Task description: Only the lines from the start of the entries up to and including the line with "- Date of Booking Rollup" should be written out, exactly as they stand.

Records from a collection:
== == ==
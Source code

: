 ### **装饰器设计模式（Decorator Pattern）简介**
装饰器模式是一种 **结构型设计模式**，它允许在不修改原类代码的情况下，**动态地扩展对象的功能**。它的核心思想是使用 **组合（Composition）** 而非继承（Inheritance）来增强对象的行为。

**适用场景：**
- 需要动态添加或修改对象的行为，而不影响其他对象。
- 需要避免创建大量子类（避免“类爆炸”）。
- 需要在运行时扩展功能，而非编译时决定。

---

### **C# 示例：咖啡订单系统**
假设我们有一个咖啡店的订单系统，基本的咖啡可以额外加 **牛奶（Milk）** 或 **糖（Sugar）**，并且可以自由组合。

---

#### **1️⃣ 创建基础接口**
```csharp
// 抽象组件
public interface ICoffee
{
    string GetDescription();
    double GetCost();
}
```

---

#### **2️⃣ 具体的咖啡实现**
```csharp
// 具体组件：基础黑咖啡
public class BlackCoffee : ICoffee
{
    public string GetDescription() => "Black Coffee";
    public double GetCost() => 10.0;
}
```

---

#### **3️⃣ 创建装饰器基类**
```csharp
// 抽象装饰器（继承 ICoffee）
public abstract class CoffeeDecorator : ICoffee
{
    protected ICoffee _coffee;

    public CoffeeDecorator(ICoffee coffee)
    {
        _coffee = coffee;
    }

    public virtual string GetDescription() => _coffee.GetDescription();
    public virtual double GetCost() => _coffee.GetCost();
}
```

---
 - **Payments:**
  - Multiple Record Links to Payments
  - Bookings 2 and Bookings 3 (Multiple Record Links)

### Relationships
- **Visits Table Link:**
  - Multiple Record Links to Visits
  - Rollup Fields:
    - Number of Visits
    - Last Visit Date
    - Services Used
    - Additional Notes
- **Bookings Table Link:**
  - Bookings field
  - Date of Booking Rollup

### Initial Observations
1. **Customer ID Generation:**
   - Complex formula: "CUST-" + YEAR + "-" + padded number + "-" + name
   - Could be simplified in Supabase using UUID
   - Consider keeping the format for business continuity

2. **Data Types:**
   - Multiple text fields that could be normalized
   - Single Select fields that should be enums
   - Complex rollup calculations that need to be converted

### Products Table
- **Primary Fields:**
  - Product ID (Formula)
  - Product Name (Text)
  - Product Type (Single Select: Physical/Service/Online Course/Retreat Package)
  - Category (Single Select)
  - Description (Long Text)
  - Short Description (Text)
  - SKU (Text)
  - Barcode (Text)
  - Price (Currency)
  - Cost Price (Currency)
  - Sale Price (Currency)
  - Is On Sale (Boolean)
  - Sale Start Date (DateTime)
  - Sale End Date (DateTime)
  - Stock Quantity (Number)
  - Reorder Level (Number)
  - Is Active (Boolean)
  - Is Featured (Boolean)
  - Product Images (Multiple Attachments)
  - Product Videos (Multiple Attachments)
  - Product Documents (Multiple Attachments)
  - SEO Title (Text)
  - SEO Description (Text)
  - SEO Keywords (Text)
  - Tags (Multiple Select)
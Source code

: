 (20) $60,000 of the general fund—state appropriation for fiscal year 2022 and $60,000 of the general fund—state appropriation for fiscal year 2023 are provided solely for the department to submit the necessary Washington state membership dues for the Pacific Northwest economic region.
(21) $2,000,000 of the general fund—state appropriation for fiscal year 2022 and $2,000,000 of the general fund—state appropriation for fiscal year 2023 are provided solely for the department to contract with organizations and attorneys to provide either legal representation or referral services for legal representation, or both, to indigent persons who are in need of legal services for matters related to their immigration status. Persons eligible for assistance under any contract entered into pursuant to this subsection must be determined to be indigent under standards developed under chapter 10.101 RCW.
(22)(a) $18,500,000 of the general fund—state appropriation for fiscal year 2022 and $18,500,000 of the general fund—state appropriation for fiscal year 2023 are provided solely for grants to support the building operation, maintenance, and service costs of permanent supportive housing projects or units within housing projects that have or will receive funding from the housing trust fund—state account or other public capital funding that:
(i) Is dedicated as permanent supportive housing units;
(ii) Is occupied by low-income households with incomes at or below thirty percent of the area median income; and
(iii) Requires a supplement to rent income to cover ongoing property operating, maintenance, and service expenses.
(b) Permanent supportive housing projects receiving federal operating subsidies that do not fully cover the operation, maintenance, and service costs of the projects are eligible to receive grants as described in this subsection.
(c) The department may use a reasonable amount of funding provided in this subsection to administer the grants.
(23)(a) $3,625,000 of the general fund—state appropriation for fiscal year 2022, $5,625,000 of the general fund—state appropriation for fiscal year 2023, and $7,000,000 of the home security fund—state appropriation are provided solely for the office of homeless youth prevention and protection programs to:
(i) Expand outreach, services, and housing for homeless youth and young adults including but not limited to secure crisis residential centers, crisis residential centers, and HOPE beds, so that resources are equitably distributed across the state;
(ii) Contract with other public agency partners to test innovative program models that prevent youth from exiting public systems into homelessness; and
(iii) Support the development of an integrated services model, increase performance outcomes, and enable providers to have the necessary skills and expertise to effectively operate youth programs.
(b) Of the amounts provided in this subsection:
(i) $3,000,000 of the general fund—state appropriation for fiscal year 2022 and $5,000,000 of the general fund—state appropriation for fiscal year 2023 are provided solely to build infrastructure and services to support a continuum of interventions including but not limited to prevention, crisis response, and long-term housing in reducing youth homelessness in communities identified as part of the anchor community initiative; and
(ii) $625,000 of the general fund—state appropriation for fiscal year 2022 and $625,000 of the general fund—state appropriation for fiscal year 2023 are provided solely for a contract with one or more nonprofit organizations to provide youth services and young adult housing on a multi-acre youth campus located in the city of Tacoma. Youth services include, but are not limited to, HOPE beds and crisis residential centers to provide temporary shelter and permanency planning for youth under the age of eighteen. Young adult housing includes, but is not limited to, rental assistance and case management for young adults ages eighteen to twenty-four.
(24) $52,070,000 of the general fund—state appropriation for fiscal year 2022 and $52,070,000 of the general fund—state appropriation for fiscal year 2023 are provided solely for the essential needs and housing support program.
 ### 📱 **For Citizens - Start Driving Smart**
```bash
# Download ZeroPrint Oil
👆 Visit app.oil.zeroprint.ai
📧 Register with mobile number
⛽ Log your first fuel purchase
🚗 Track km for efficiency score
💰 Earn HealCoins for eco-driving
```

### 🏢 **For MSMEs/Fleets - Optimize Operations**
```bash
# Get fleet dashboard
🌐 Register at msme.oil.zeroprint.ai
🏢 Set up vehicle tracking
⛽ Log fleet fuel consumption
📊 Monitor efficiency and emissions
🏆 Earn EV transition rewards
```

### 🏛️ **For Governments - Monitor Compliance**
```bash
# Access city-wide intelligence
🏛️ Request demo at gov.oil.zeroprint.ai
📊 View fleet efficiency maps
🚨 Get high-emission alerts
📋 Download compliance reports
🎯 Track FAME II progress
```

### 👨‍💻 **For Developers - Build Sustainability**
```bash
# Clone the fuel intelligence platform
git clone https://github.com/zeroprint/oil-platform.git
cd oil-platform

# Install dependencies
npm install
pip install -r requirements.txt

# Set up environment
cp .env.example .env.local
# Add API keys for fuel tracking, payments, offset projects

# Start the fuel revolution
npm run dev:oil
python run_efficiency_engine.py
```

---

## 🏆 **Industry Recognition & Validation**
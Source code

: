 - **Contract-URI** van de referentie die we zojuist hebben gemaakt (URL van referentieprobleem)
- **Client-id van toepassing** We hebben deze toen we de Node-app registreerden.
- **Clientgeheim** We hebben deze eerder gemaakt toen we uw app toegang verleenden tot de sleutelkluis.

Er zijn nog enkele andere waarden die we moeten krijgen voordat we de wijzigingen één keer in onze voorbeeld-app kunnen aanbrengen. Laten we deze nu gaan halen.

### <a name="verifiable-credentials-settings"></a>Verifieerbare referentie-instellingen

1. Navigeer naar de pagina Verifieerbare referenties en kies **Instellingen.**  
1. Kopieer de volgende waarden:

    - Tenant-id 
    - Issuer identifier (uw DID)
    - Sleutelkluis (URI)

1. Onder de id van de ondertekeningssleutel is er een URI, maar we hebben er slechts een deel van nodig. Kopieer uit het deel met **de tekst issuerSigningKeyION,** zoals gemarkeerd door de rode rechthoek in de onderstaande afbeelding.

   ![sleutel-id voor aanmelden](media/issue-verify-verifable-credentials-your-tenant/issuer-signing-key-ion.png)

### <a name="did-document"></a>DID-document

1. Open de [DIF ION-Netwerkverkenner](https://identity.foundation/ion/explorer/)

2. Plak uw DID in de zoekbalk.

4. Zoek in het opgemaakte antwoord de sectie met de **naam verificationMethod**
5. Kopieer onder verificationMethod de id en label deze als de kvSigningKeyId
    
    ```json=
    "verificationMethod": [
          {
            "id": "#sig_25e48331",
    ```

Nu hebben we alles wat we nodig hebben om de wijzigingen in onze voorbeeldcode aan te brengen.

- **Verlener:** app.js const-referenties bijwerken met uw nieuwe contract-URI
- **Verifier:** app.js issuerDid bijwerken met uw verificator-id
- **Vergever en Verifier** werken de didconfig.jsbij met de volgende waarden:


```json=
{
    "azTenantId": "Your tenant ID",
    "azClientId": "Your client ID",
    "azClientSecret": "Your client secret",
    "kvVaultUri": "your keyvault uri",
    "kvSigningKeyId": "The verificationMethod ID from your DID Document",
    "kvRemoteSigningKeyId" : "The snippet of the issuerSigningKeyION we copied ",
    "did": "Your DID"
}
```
== == ==
Task result:
Source code

: ### **装饰器设计模式（Decorator Pattern）简介**
装饰器模式是一种 **结构型设计模式**，它允许在不修改原类代码的情况下，**动态地扩展对象的功能**。它的核心思想是使用 **组合（Composition）** 而非继承（Inheritance）来增强对象的行为。

**适用场景：**
- 需要动态添加或修改对象的行为，而不影响其他对象。
- 需要避免创建大量子类（避免“类爆炸”）。
- 需要在运行时扩展功能，而非编译时决定。

---

### **C# 示例：咖啡订单系统**
假设我们有一个咖啡店的订单系统，基本的咖啡可以额外加 **牛奶（Milk）** 或 **糖（Sugar）**，并且可以自由组合。

---

#### **1️⃣ 创建基础接口**
```csharp
// 抽象组件
public interface ICoffee
{
    string GetDescription();
    double GetCost();
}
```

---

#### **2️⃣ 具体的咖啡实现**
```csharp
// 具体组件：基础黑咖啡
public class BlackCoffee : ICoffee
{
    public string GetDescription() => "Black Coffee";
    public double GetCost() => 10.0;
}
```

---

#### **3️⃣ 创建装饰器基类**
```csharp
// 抽象装饰器（继承 ICoffee）
public abstract class CoffeeDecorator : ICoffee
{
    protected ICoffee _coffee;

    public CoffeeDecorator(ICoffee coffee)
    {
        _coffee = coffee;
    }

    public virtual string GetDescription() => _coffee.GetDescription();
    public virtual double GetCost() => _coffee.GetCost();
}
```

---
 - **Payments:**
  - Multiple Record Links to Payments
  - Bookings 2 and Bookings 3 (Multiple Record Links)

### Relationships
- **Visits Table Link:**
  - Multiple Record Links to Visits
  - Rollup Fields:
    - Number of Visits
    - Last Visit Date
    - Services Used
    - Additional Notes
- **Bookings Table Link:**
  - Bookings field
  - Date of Booking Rollup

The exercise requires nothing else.